Phil Collins released four solo albums in the ‘80s: Face Value (1981), Hello, I Must Be Going (1982), No Jacket Required (1985), and . . . But Seriously (1989) – all of them top 10 releases. As far as his singles, Phil Collins had a total of eighteen AT 40 hits with fourteen of this being top 10 and seven of those reaching #1. Impressive! Despite all of this chart success, Phil Collins has some excellent songs that many have not heard, so I come back once again to the idea of deep tracks. By following this series you have heard five great deep tracks from a-ha and and ten amazing tunes from Survivor – now here are five deep tracks that are essential Phil Collins listening. Despite Collins having some great music released throughout the ‘90s, I am staying with the four albums released in the ‘80s.
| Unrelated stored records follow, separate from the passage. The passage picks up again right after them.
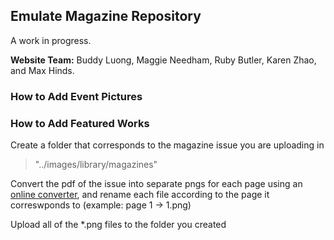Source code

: ## Emulate Magazine Repository
A work in progress. 

**Website Team:** Buddy Luong, Maggie Needham, Ruby Butler, Karen Zhao, and Max Hinds. 

### How to Add Event Pictures

### How to Add Featured Works
Create a folder that corresponds to the magazine issue you are uploading in 
>"../images/library/magazines"

Convert the pdf of the issue into separate pngs for each page using an [online converter](https://pdf2png.com/), and rename each file according to the page it correswponds to (example: page 1 -> 1.png)

Upload all of the *.png files to the folder you created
The Roof Is Leaking (1981)
While Face Value is full a memorable songs such as “In the Air Tonight” and “I Missed Again”, this song has always been the one that has stuck with me the most. Yes, those are crickets you here at the start of this song. This is a haunting song with sparse instrumentation that creates a sound that makes this song unforgettable. As an added bonus, Eric Clapton is the guitarist on this song, making his first of several appearances on a Collins solo effort (see “I Wish It Would Rain Down” from . . . But Seriously). The biggest reason that this song has always stuck with me is the lyrics. During my junior high and high school years I was fortunate enough to spend plenty of time with my Dutch grandparents in Valkenburg, a small town in southern Holland. The gorgeous town sits in a valley and I spent many hours walking through the surrounding forest. This was also the time that I was forming my musical tastes and always had my trusty walkman with me. Face Value was one of my regular tapes and I can still picture walking up hills and through the woods with this song playing. Many time I would stop and sit under a tree or on a rock and just focus on these lyrics. The man is the song is poor and has been raised in a family who has always struggled financially. The chorus emphasizes this, “The roof is leaking and the wind is howling / Kids are crying ‘cause the sheets are so cold / I woke this morning found my hands were frozen / I try to fix the fire, but you know the damn thing’s to old.” Despite this constantly bleak situation, he has hope, “And me, I’m getting stronger by the minute . . . This winter looks like it’s gonna be another bad one / But Spring will soon be here / God, I hope it’s not late.” There is no complaining or giving up; he does not have a fatalistic attitude at all – he and his family are going to make it – somehow. I love this song.